La tradizione cristiana successiva li ha considerati semplici cugini, ribadendo per questa via la verginità di Maria. Forse l’espressione indicava genericamente il clan parentale di Gesù, senza specificarne i gradi di connessione, un gruppo dotato comunque di un certo potere nella Chiesa delle origini, come ad esempio si era verificato con «Giacomo fratello del Signore» (Galati 1,19), considerato il capo della Chiesa di Gerusalemme negli Atti degli apostoli (12,17; 15,13; 21,18) e al quale è attribuita l’omonima Lettera apostolica.

Il valore dominante della parola adelphós è, però, nel Nuovo Testamento di indole più spirituale ed ecclesiale. Gesù stesso, «girando lo sguardo su quelli che erano attorno a lui» e che ascoltavano la sua parola, esclama: «Ecco mia madre e i miei fratelli! Perché chi fa la volontà di Dio, costui per me è fratello, sorella e madre» (Marco 3,31-35). Anzi, lo stesso Cristo giudice non esita a chiamare suoi «fratelli più piccoli» gli affamati, gli assetati, gli stranieri, i nudi, i malati e i carcerati (Matteo 25, 31-46). E la missione di Pietro è quella di «confermare i fratelli» nella fede (Luca 22,32).

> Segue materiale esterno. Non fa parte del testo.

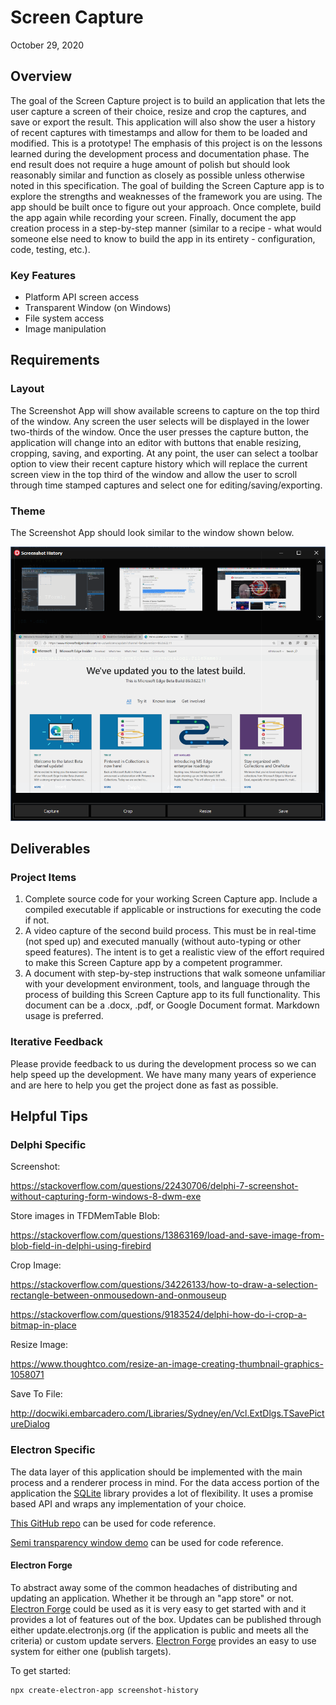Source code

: # Screen Capture
October 29, 2020

## Overview
The goal of the Screen Capture project is to build an application that lets the user capture a screen of their choice, resize and crop the captures, and save or export the result.  This application will also show the user a history of recent captures with timestamps and allow for them to be loaded and modified.  This is a prototype! The emphasis of this project is on the lessons learned during the development process and documentation phase. The end result does not require a huge amount of polish but should look reasonably similar and function as closely as possible unless otherwise noted in this specification.
The goal of building the Screen Capture app is to explore the strengths and weaknesses of the framework you are using. The app should be built once to figure out your approach.  Once complete, build the app again while recording your screen.  Finally, document the app creation process in a step-by-step manner (similar to a recipe - what would someone else need to know to build the app in its entirety - configuration, code, testing, etc.).

### Key Features
- Platform API screen access
- Transparent Window (on Windows)
- File system access
- Image manipulation

## Requirements
### Layout
The Screenshot App will show available screens to capture on the top third of the window.  Any screen the user selects will be displayed in the lower two-thirds of the window.  Once the user presses the capture button, the application will change into an editor with buttons that enable resizing, cropping, saving, and exporting.  At any point, the user can select a toolbar option to view their recent capture history which will replace the current screen view in the top third of the window and allow the user to scroll through time stamped captures and select one for editing/saving/exporting.


### Theme
The Screenshot App should look similar to the window shown below. 

![](https://github.com/Embarcadero/ComparisonResearch/blob/main/screenshot-history/screencap.png)


## Deliverables
### Project Items

1. Complete source code for your working Screen Capture app.  Include a compiled executable if applicable or instructions for executing the code if not.
2. A video capture of the second build process.  This must be in real-time (not sped up) and executed manually (without auto-typing or other speed features).  The intent is to get a realistic view of the effort required to make this Screen Capture app by a competent programmer.
3. A document with step-by-step instructions that walk someone unfamiliar with your development environment, tools, and language through the process of building this Screen Capture app to its full functionality.  This document can be a .docx, .pdf, or Google Document format.  Markdown usage is preferred.



### Iterative Feedback
Please provide feedback to us during the development process so we can help speed up the development. We have many many years of experience and are here to help you get the project done as fast as possible.

## Helpful Tips

### Delphi Specific

Screenshot:

<https://stackoverflow.com/questions/22430706/delphi-7-screenshot-without-capturing-form-windows-8-dwm-exe>

Store images in TFDMemTable Blob:

<https://stackoverflow.com/questions/13863169/load-and-save-image-from-blob-field-in-delphi-using-firebird>

Crop Image:

<https://stackoverflow.com/questions/34226133/how-to-draw-a-selection-rectangle-between-onmousedown-and-onmouseup>

<https://stackoverflow.com/questions/9183524/delphi-how-do-i-crop-a-bitmap-in-place>

Resize Image:

<https://www.thoughtco.com/resize-an-image-creating-thumbnail-graphics-1058071>

Save To File:

<http://docwiki.embarcadero.com/Libraries/Sydney/en/Vcl.ExtDlgs.TSavePictureDialog>

### Electron Specific

The data layer of this application should be implemented with the main process and a renderer process in mind.
For the data access portion of the application the [SQLite](https://www.npmjs.com/package/sqlite) library provides a lot of flexibility. It uses a promise based API and wraps any implementation of your choice.

[This GitHub repo](https://github.com/hokein/electron-sample-apps/tree/master/desktop-capture) can be used for code reference. 

[Semi transparency window demo](https://www.electronjs.org/apps/glass-browser) can be used for code reference.

#### Electron Forge

To abstract away some of the common headaches of distributing and updating an application. Whether it be through an "app store" or not.
[Electron Forge](https://www.electronforge.io) could be used as it is very easy to get started with and it provides a lot of features out of the box.
Updates can be published through either update.electronjs.org (if the application is public and meets all the criteria) or custom update servers.
[Electron Forge](https://www.electronforge.io) provides an easy to use system for either one (publish targets).

To get started:

```sh
npx create-electron-app screenshot-history
```

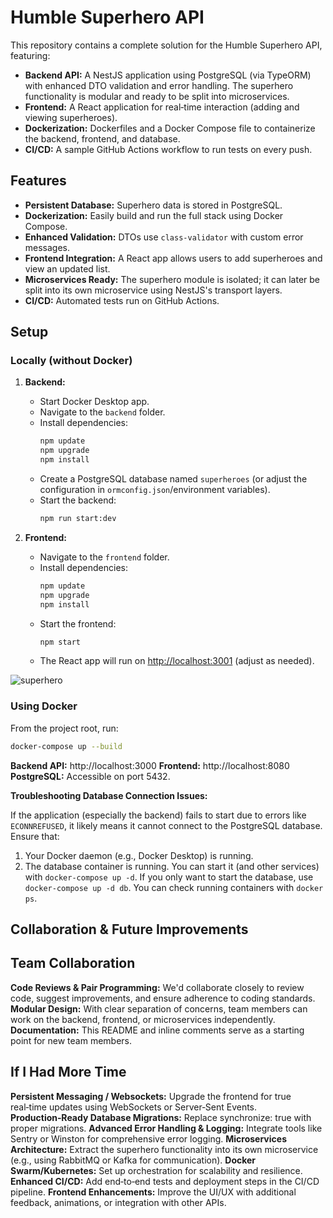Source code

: # Humble Superhero API

This repository contains a complete solution for the Humble Superhero API, featuring:

- **Backend API:** A NestJS application using PostgreSQL (via TypeORM) with enhanced DTO validation and error handling. The superhero functionality is modular and ready to be split into microservices.
- **Frontend:** A React application for real‑time interaction (adding and viewing superheroes).
- **Dockerization:** Dockerfiles and a Docker Compose file to containerize the backend, frontend, and database.
- **CI/CD:** A sample GitHub Actions workflow to run tests on every push.

## Features

- **Persistent Database:** Superhero data is stored in PostgreSQL.
- **Dockerization:** Easily build and run the full stack using Docker Compose.
- **Enhanced Validation:** DTOs use `class-validator` with custom error messages.
- **Frontend Integration:** A React app allows users to add superheroes and view an updated list.
- **Microservices Ready:** The superhero module is isolated; it can later be split into its own microservice using NestJS's transport layers.
- **CI/CD:** Automated tests run on GitHub Actions.

## Setup

### Locally (without Docker)

1. **Backend:**
   - Start Docker Desktop app.
   - Navigate to the `backend` folder.
   - Install dependencies:  
     ```bash
     npm update
     npm upgrade
     npm install
     ```
   - Create a PostgreSQL database named `superheroes` (or adjust the configuration in `ormconfig.json`/environment variables).
   - Start the backend:  
     ```bash
     npm run start:dev
     ```

2. **Frontend:**
   - Navigate to the `frontend` folder.
   - Install dependencies:  
     ```bash
     npm update
     npm upgrade
     npm install
     ```
   - Start the frontend:  
     ```bash
     npm start
     ```
   - The React app will run on [http://localhost:3001](http://localhost:3001) (adjust as needed).
     
![superhero](https://github.com/user-attachments/assets/302fc3a1-3e15-4d7a-8f5e-f1b2f6bf8d6a)

### Using Docker

From the project root, run:

```bash
docker-compose up --build
```

**Backend API:** http://localhost:3000
**Frontend:** http://localhost:8080
**PostgreSQL:** Accessible on port 5432.

**Troubleshooting Database Connection Issues:**

If the application (especially the backend) fails to start due to errors like `ECONNREFUSED`, it likely means it cannot connect to the PostgreSQL database. Ensure that:
1. Your Docker daemon (e.g., Docker Desktop) is running.
2. The database container is running. You can start it (and other services) with `docker-compose up -d`. If you only want to start the database, use `docker-compose up -d db`.
   You can check running containers with `docker ps`.

## Collaboration & Future Improvements

## Team Collaboration

**Code Reviews & Pair Programming:** We'd collaborate closely to review code, suggest improvements, and ensure adherence to coding standards.
**Modular Design:** With clear separation of concerns, team members can work on the backend, frontend, or microservices independently.
**Documentation:** This README and inline comments serve as a starting point for new team members.

## If I Had More Time

**Persistent Messaging / Websockets:** Upgrade the frontend for true real‑time updates using WebSockets or Server‑Sent Events.
**Production‑Ready Database Migrations:** Replace synchronize: true with proper migrations.
**Advanced Error Handling & Logging:** Integrate tools like Sentry or Winston for comprehensive error logging.
**Microservices Architecture:** Extract the superhero functionality into its own microservice (e.g., using RabbitMQ or Kafka for communication).
**Docker Swarm/Kubernetes:** Set up orchestration for scalability and resilience.
**Enhanced CI/CD:** Add end‑to‑end tests and deployment steps in the CI/CD pipeline.
**Frontend Enhancements:** Improve the UI/UX with additional feedback, animations, or integration with other APIs.
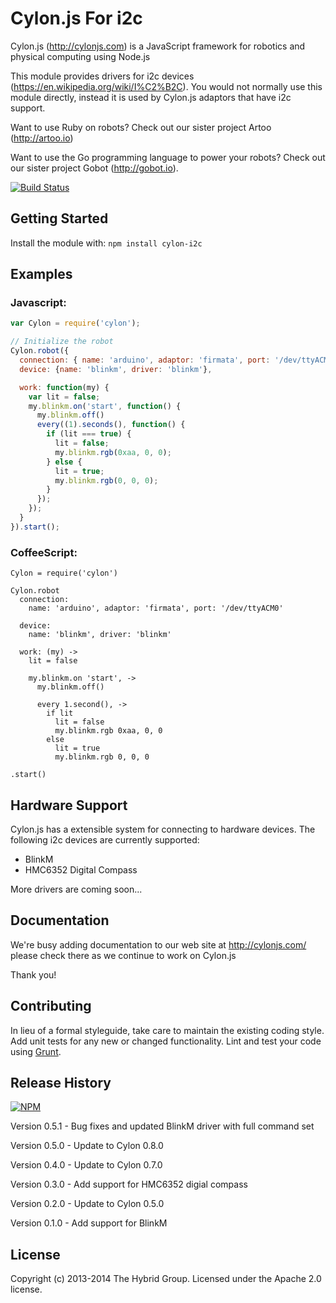 # Cylon.js For i2c

Cylon.js (http://cylonjs.com) is a JavaScript framework for robotics and physical computing using Node.js

This module provides drivers for i2c devices (https://en.wikipedia.org/wiki/I%C2%B2C). You would not normally use this module directly, instead it is used by Cylon.js adaptors that have i2c support. 

Want to use Ruby on robots? Check out our sister project Artoo (http://artoo.io)

Want to use the Go programming language to power your robots? Check out our sister project Gobot (http://gobot.io).

[![Build Status](https://secure.travis-ci.org/hybridgroup/cylon-i2c.png?branch=master)](http://travis-ci.org/hybridgroup/cylon-i2c)

## Getting Started

Install the module with: `npm install cylon-i2c`

## Examples

### Javascript:
```javascript
var Cylon = require('cylon');

// Initialize the robot
Cylon.robot({
  connection: { name: 'arduino', adaptor: 'firmata', port: '/dev/ttyACM0' },
  device: {name: 'blinkm', driver: 'blinkm'},

  work: function(my) {
    var lit = false;
    my.blinkm.on('start', function() {
      my.blinkm.off()
      every((1).seconds(), function() {
        if (lit === true) {
          lit = false;
          my.blinkm.rgb(0xaa, 0, 0);
        } else {
          lit = true;
          my.blinkm.rgb(0, 0, 0);
        }
      });
    });
  }
}).start();
```

### CoffeeScript:
```
Cylon = require('cylon')

Cylon.robot
  connection:
    name: 'arduino', adaptor: 'firmata', port: '/dev/ttyACM0'

  device:
    name: 'blinkm', driver: 'blinkm'

  work: (my) ->
    lit = false

    my.blinkm.on 'start', ->
      my.blinkm.off()

      every 1.second(), ->
        if lit
          lit = false
          my.blinkm.rgb 0xaa, 0, 0
        else
          lit = true
          my.blinkm.rgb 0, 0, 0      

.start()
```

## Hardware Support
Cylon.js has a extensible system for connecting to hardware devices. The following i2c devices are currently supported:

  - BlinkM
  - HMC6352 Digital Compass
  
More drivers are coming soon...

## Documentation
We're busy adding documentation to our web site at http://cylonjs.com/ please check there as we continue to work on Cylon.js

Thank you!

## Contributing
In lieu of a formal styleguide, take care to maintain the existing coding style. Add unit tests for any new or changed functionality. Lint and test your code using [Grunt](http://gruntjs.com/).

## Release History
[![NPM](https://nodei.co/npm/cylon-i2c.png?compact=true)](https://nodei.co/npm/cylon-i2c/)

Version 0.5.1 - Bug fixes and updated BlinkM driver with full command set

Version 0.5.0 - Update to Cylon 0.8.0

Version 0.4.0 - Update to Cylon 0.7.0

Version 0.3.0 - Add support for HMC6352 digial compass

Version 0.2.0 - Update to Cylon 0.5.0

Version 0.1.0 - Add support for BlinkM

## License
Copyright (c) 2013-2014 The Hybrid Group. Licensed under the Apache 2.0 license.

Ma è soprattutto san Paolo – che nelle sue sette Lettere maggiori usa ben 113 volte l’appellativo «fratelli» – a esaltare le varie dimensioni della fraternità cristiana. Certo egli ricorda che gli Ebrei sono suoi «fratelli secondo la carne», ossia per appartenenza etnico-nazionale (Romani 9,3), così come assegna a più riprese questo titolo anche al suo prossimo in senso generale. Ma fondamentale è l’appellativo rivolto ai membri delle varie Chiese a cui indirizza le sue Lettere, «fratelli amati da Dio /dal Signore». Alla radice di questo vincolo fraterno ecclesiale c’è ovviamente la persona di Cristo, «primogenito tra molti fratelli» (Romani 8,29).

A questo punto è naturale lasciare la parola conclusiva all’evangelista Giovanni, il cantore dell’amore cristiano. Egli a più riprese, sia nei discorsi di Gesù nell’ultima cena, sia nella sua Prima Lettera celebra questa fraternità che unisce i credenti in Cristo. Ecco solo qualche eco della sua voce che risuona in questo suo scritto: «Chi ama suo fratello, rimane nella luce… Chi odia suo fratello è nelle tenebre… Chiunque odia il suo fratello è omicida… [Come Cristo] anche noi dobbiamo dare la nostra vita per i fratelli... Infatti chi non ama il proprio fratello che vede, non può amare Dio che non vede. Questo è il comandamento che abbiamo da lui: chi ama Dio, ami anche suo fratello» (2,10-11; 3,15-16; 4,20-21).